NEW YORK ( TheStreet) -- The greatest obstacle to making money in the stock market is boredom and the insatiable desire to find new stocks to invest in, Jim Cramer told the viewers of his "Mad Money" TV show Tuesday. When it comes to the automakers, Cramer said he's not playing that game. He's sticking with Ford ( F).

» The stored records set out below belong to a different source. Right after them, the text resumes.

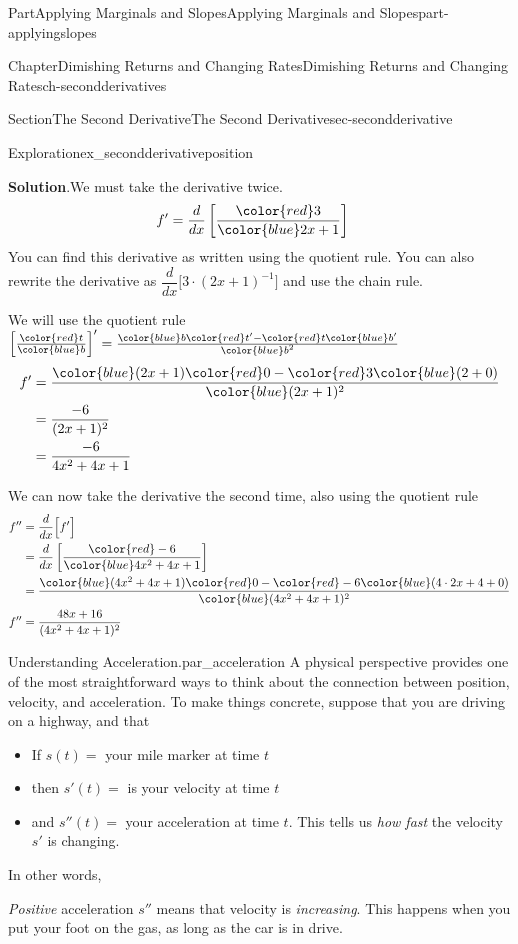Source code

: \documentclass[oneside,10pt,]{tufte-book}
\newcommand{\blocktitlefont}{\relax}
\numberwithin{equation}{chapter}
\newcommand{\red}[1]{   {\color{red}   #1}   }
\newcommand{\blue}[1]{  {\color{blue}  #1}  }
\newcommand{\ddx}[1]{ \dfrac{d}{dx} \Big[ #1 \Big]  }
\newcommand{\ddxfrac}[1]{ \dfrac{d}{dx} \left[ #1 \right]  }
\newcommand{\D}[1]{ \Big[ #1 \Big]'  }
\newcommand{\amp}{&}
\begin{document}
\begin{partptx}{Part}{Applying Marginals and Slopes}{}{Applying Marginals and Slopes}{}{}{part-applyingslopes}
\begin{chapterptx}{Chapter}{Dimishing Returns and Changing Rates}{}{Dimishing Returns and Changing Rates}{}{}{ch-secondderivatives}
\begin{sectionptx}{Section}{The Second Derivative}{}{The Second Derivative}{}{}{sec-secondderivative}
\begin{exploration}{Exploration}{}{ex_secondderivativeposition}
\par\smallskip%
\noindent\textbf{\blocktitlefont Solution}.\hypertarget{ex_secondderivativeposition-2}{}\quad{}We must take the derivative twice.%
\begin{align*}
f' \amp = \ddxfrac{\frac{\red{3}}{\blue{2x+1}} } 
\end{align*}
You can find this derivative as written using the quotient rule. You can also rewrite the derivative as \(\ddx{ 3\cdot(2x+1)^{-1}}\) and use the chain rule.%
\par
We will use the quotient rule \(\D{\frac{\red{t}}{\blue{b}}} = \frac{\blue{b}\red{t'}-\red{t}\blue{b'}}{\blue{b}^2}\)%
\begin{align*}
f' \amp = \dfrac{\blue{(2x+1)}\red{0} - \red{3}\blue{(2+0)}}{\blue{(2x+1)^2}}  \\
\amp = \dfrac{-6}{(2x+1)^2}  \\
\amp = \dfrac{-6}{4x^2 + 4x + 1}  
\end{align*}
%
\par
We can now take the derivative the second time, also using the quotient rule%
\begin{align*}
f'' \amp = \ddx{f'} \\
\amp = \ddxfrac{ \dfrac{\red{-6}}{\blue{4x^2 + 4x + 1}} }\\
\amp =  \dfrac{\blue{(4x^2 + 4x + 1)}\red{0}-\red{-6}\blue{(4\cdot 2x + 4 + 0)}}{\blue{ (4x^2 + 4x + 1)^2}} \\
f'' \amp =  \dfrac{  48x + 16  }{  (4x^2 + 4x + 1)^2  } 
\end{align*}
%
\end{exploration}%
\begin{paragraphs}{Understanding Acceleration.}{par_acceleration}%
A physical perspective provides one of the most straightforward ways to think about the connection between position, velocity, and acceleration. To make things concrete, suppose that you are driving on a highway, and that%
\par
%
\begin{itemize}[label=\textbullet]
\item{}If \(s(t) = \) your mile marker at time \(t\)%
\item{}then \(s'(t) = \) is your velocity at time \(t\)%
\item{}and \(s''(t) = \) your acceleration at time \(t\). This tells us \emph{how fast} the velocity \(s'\) is changing.%
\end{itemize}
In other words,%
\par
\emph{Positive} acceleration \(s''\) means that velocity is \emph{increasing}.  This happens when you put your foot on the gas, as long as the car is in drive.%

\end{paragraphs}
\end{sectionptx}
\end{chapterptx}
\end{partptx}
\end{document}
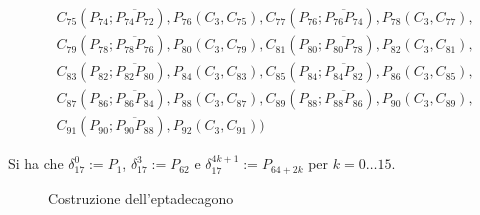 \begin{align*}
&C_{75}(P_{74};\overline{P_{74} P_{72}}), P_{76}(C_{3}, C_{75}), C_{77}(P_{76};\overline{P_{76} P_{74}}), P_{78}(C_{3}, C_{77}),\\
&C_{79}(P_{78};\overline{P_{78} P_{76}}), P_{80}(C_{3}, C_{79}), C_{81}(P_{80};\overline{P_{80} P_{78}}), P_{82}(C_{3}, C_{81}),\\
&C_{83}(P_{82};\overline{P_{82} P_{80}}), P_{84}(C_{3}, C_{83}), C_{85}(P_{84};\overline{P_{84} P_{82}}), P_{86}(C_{3}, C_{85}),\\
&C_{87}(P_{86};\overline{P_{86} P_{84}}), P_{88}(C_{3}, C_{87}), C_{89}(P_{88};\overline{P_{88} P_{86}}), P_{90}(C_{3}, C_{89}),\\
&C_{91}(P_{90};\overline{P_{90} P_{88}}), P_{92}(C_{3}, C_{91}) ) 
\end{align*}

\noindent
Si ha che $\delta_{17}^{0} := P_{1}$, $\delta_{17}^{3} := P_{62}$ e $\delta_{17}^{4k+1} := P_{64 + 2k}$ per $k = 0 \dots 15$.

\begin{figure}[!h]
\begin{center}
\caption{Costruzione dell'eptadecagono}
\end{center}
\end{figure}



%









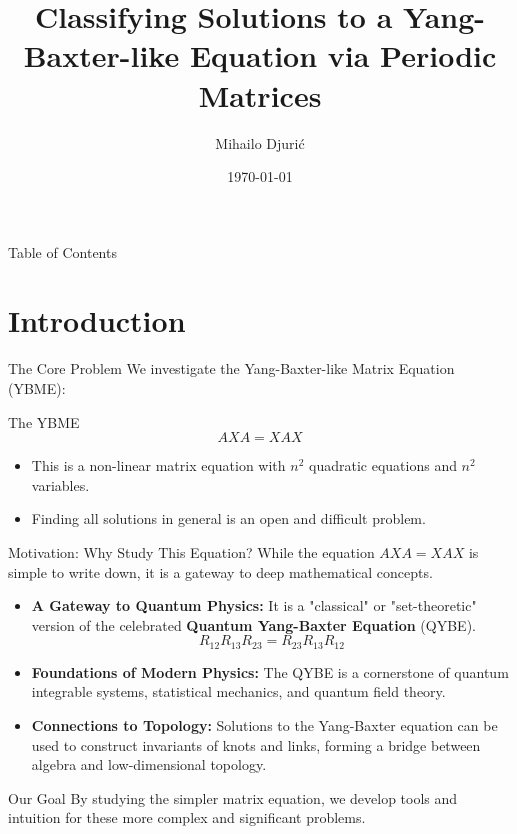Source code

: \documentclass{beamer}
\title[Classifying Solutions to a Yang-Baxter-like Equation via Periodic Matrices]{Classifying Solutions to a Yang-Baxter-like Equation via Periodic Matrices}
\author{Mihailo Djurić}
\institute{Mathematical Institute SANU}
\date{\today}
\begin{document}
\begin{frame}
  \titlepage
\end{frame}

\begin{frame}{Table of Contents}
  \tableofcontents
\end{frame}

\section{Introduction}

\begin{frame}{The Core Problem}
  We investigate the Yang-Baxter-like Matrix Equation (YBME):
  \begin{block}{The YBME}
  \[ AXA = XAX \]
  \end{block}
  \begin{itemize}
    \item This is a non-linear matrix equation with $n^2$ quadratic equations and $n^2$ variables.
    \item Finding all solutions in general is an open and difficult problem.
  \end{itemize}
\end{frame}

\begin{frame}{Motivation: Why Study This Equation?}
  While the equation $AXA=XAX$ is simple to write down, it is a gateway to deep mathematical concepts.
  \vfill
  \begin{itemize}
    \item \textbf{A Gateway to Quantum Physics:} It is a "classical" or "set-theoretic" version of the celebrated \textbf{Quantum Yang-Baxter Equation} (QYBE).
    \[ R_{12} R_{13} R_{23} = R_{23} R_{13} R_{12} \]
    \item \textbf{Foundations of Modern Physics:} The QYBE is a cornerstone of quantum integrable systems, statistical mechanics, and quantum field theory.
    \vfill
    \item \textbf{Connections to Topology:} Solutions to the Yang-Baxter equation can be used to construct invariants of knots and links, forming a bridge between algebra and low-dimensional topology.
  \end{itemize}
  \vfill
  \begin{alertblock}{Our Goal}
  By studying the simpler matrix equation, we develop tools and intuition for these more complex and significant problems.
  \end{alertblock}
\end{frame}
\end{document}
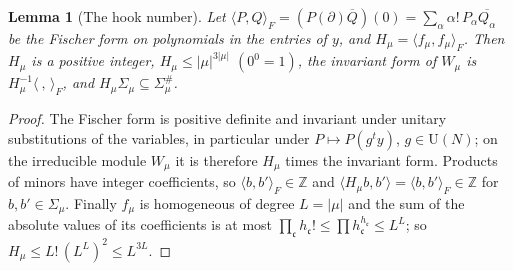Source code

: \documentclass[10pt]{amsart}
\newtheorem{lemma}[theorem]{Lemma}
\theoremstyle{definition}
\theoremstyle{remark}
\newcommand{\Z}{\mathbb Z}
\providecommand{\auU}{\mathrm U}
\providecommand{\aubar}[1]{\overline{#1}}
\begin{document}
\begin{lemma}[The hook number]\label{pk:hook}
Let $\langle P,Q\rangle_F=(P(\partial)\aubar Q)(0)=\sum_\alpha\alpha!\,P_\alpha\aubar{Q_\alpha}$ be the
Fischer form on polynomials in the entries of $y$, and $H_\mu=\langle f_\mu,f_\mu\rangle_F$. Then
$H_\mu$ is a positive integer, $H_\mu\le|\mu|^{3|\mu|}$ $(0^0=1)$, the invariant form of $W_\mu$ is
$H_\mu^{-1}\langle\ ,\,\rangle_F$, and $H_\mu\Sigma_\mu\subseteq\Sigma_\mu^\#$.
\end{lemma}
\begin{proof}
The Fischer form is positive definite and invariant under unitary substitutions of the variables,
in particular under $P\mapsto P(g^ty)$, $g\in\auU(N)$; on the irreducible module $W_\mu$ it is
therefore $H_\mu$ times the invariant form. Products of minors have integer coefficients, so
$\langle b,b'\rangle_F\in\Z$ and $\langle H_\mu b,b'\rangle=\langle b,b'\rangle_F\in\Z$ for
$b,b'\in\Sigma_\mu$. Finally $f_\mu$ is homogeneous of degree $L=|\mu|$ and the sum of the absolute
values of its coefficients is at most $\prod_{\mathfrak c}h_{\mathfrak c}!\le\prod h_{\mathfrak
c}^{h_{\mathfrak c}}\le L^L$; so $H_\mu\le L!\,(L^L)^2\le L^{3L}$.
\end{proof}
\end{document}
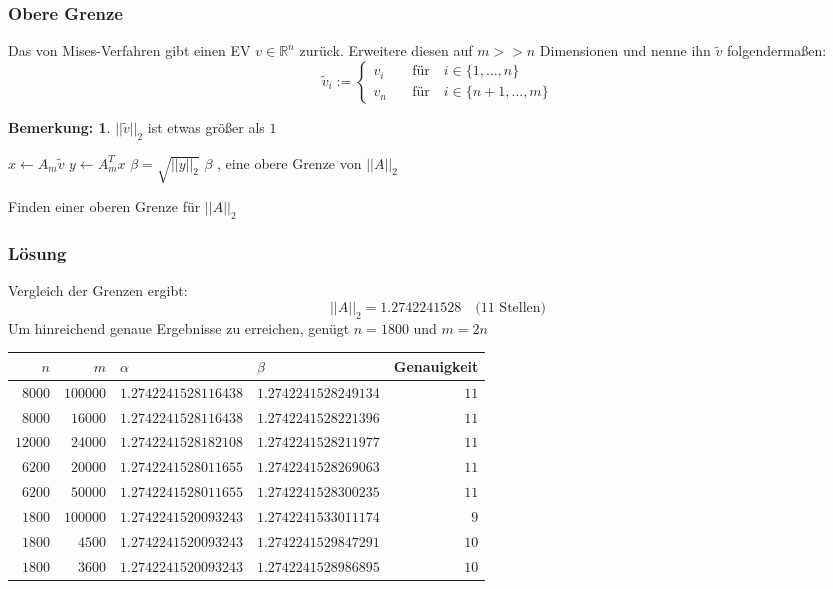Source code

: \documentclass[xcolor = dvipsnames, notheorems, 10pt]{beamer}
\newcommand{\vth}{\vspace{4pt}}
\theoremstyle{definition}
\newtheorem{remark}		{Bemerkung:\vth}
\begin{document}
\begin{frame}
\frametitle{Obere Grenze}
	Das von Mises-Verfahren gibt einen EV $v \in \mathbb{R}^n$ zurück.
	Erweitere diesen auf $m >> n$ Dimensionen und nenne ihn $\tilde{v}$ folgendermaßen:
	$$
	\tilde{v}_i :=
		\begin{cases}
			v_i \quad &\text{für} \quad i \in \{1, \dots, n\} \\
			v_n \quad &\text{für} \quad i \in \{n+1, \dots, m\} 
		\end{cases}
	$$
	\begin{remark}
		$||\tilde{v}||_2$ ist etwas größer als $1$
	\end{remark}

	\begin{algorithm}[H]
		\begin{algorithmic}[1]
			\STATE $x \gets A_m \tilde{v}$
			\STATE $y \gets A_m^T x$
			\STATE $\beta = \sqrt{ ||y||_2 }$
			\RETURN $\beta$ , eine obere Grenze von $||A||_2$
		\end{algorithmic}
		\caption{Finden einer oberen Grenze für $||A||_2$}
	\end{algorithm}
\end{frame}

\begin{frame}
\frametitle{Lösung}
Vergleich der Grenzen ergibt: $$||A||_2 = 1.2742241528 \quad \text{(11 Stellen)}$$
Um hinreichend genaue Ergebnisse zu erreichen, genügt $n = 1800$ und $m = 2n$

	\footnotesize
	\begin{center}
	\begin{tabular}{r|r|l|l|r}
		$n$ 	& $m$ 		& $\alpha$ 				& $\beta$				& Genauigkeit			\\ \hline \hline
		$8000$ 	& $100000$	& $1.2742241528116438$	& $1.2742241528249134$	& $11$	\\
		$8000$	& $16000$	& $1.2742241528116438$	& $1.2742241528221396$	& $11$	\\
		$12000$	& $24000$	& $1.2742241528182108$	& $1.2742241528211977$ 	& $11$ 	\\
		$6200$	& $20000$	& $1.2742241528011655$	& $1.2742241528269063$	& $11$ 	\\
		$6200$	& $50000$	& $1.2742241528011655$	& $1.2742241528300235$	& $11$ 	\\
		$1800$	& $100000$	& $1.2742241520093243$	& $1.2742241533011174$	& $9$ 	\\
		$1800$	& $4500$	& $1.2742241520093243$	& $1.2742241529847291$	& $10$ 	\\
		$1800$	& $3600$	& $1.2742241520093243$	& $1.2742241528986895$	& $10$
	\end{tabular}
	\end{center}
	\normalsize

\end{frame}
\end{document}
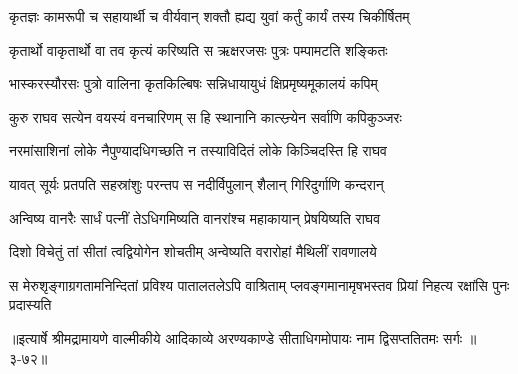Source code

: \twolineshloka
{कृतज्ञः कामरूपी च सहायार्थी च वीर्यवान्}
{शक्तौ ह्यद्य युवां कर्तुं कार्यं तस्य चिकीर्षितम्} %

\twolineshloka
{कृतार्थो वाकृतार्थो वा तव कृत्यं करिष्यति}
{स ऋक्षरजसः पुत्रः पम्पामटति शङ्कितः} %

\twolineshloka
{भास्करस्यौरसः पुत्रो वालिना कृतकिल्बिषः}
{सन्निधायायुधं क्षिप्रमृष्यमूकालयं कपिम्} %

\twolineshloka
{कुरु राघव सत्येन वयस्यं वनचारिणम्}
{स हि स्थानानि कात्स्न्र्येन सर्वाणि कपिकुञ्जरः} %

\twolineshloka
{नरमांसाशिनां लोके नैपुण्यादधिगच्छति}
{न तस्याविदितं लोके किञ्चिदस्ति हि राघव} %

\twolineshloka
{यावत् सूर्यः प्रतपति सहस्रांशुः परन्तप}
{स नदीर्विपुलान् शैलान् गिरिदुर्गाणि कन्दरान्} %

\twolineshloka
{अन्विष्य वानरैः सार्धं पत्नीं तेऽधिगमिष्यति}
{वानरांश्च महाकायान् प्रेषयिष्यति राघव} %

\twolineshloka
{दिशो विचेतुं तां सीतां त्वद्वियोगेन शोचतीम्}
{अन्वेष्यति वरारोहां मैथिलीं रावणालये} %

\twolineshloka
{स मेरुशृङ्गाग्रगतामनिन्दितां प्रविश्य पातालतलेऽपि वाश्रिताम्}
{प्लवङ्गमानामृषभस्तव प्रियां निहत्य रक्षांसि पुनः प्रदास्यति} %


॥इत्यार्षे श्रीमद्रामायणे वाल्मीकीये आदिकाव्ये अरण्यकाण्डे सीताधिगमोपायः नाम द्विसप्ततितमः सर्गः ॥३-७२॥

Strong FundamentalsIn the "Off The Charts" segment, Cramer went head to head with colleague Dan Fitzpatrick over the chart of JDS Uniphase ( JDSU), which is up 387% from its 2008 lows and up 54% since Cramer last recommended it on Nov. 11, 2009. According to Fitzpatrick's analysis, the demand for JDS Uniphase stock has been strong, with the stock showing a strong uptrend of higher highs on strong volume. He pegged the company's support level at $9 a share, adding he'd wait for a pullback before buying in. But Cramer noted that JDS' biggest enemy is its own past, where in 2001, the stock plummeted 99% from a high of almost $1,200 a share, into the single digits. However Cramer said the fundamentals at JDU Uniphase are now strong, as the company has transformed itself into a networking powerhouse once again. The company's test and measurement products saw sales up 23% from the previous quarter, as telcos and cable companies pour billions into upgrading their networks. JDS' communication products division is also seeing strong growth, with sales up 11% from the previous quarter. The company also has its hands into everything from 3D glasses to medical and security products. Cramer said investors need to get into JDS Uniphase. He advised buying half a position right now and the other half on any weakness.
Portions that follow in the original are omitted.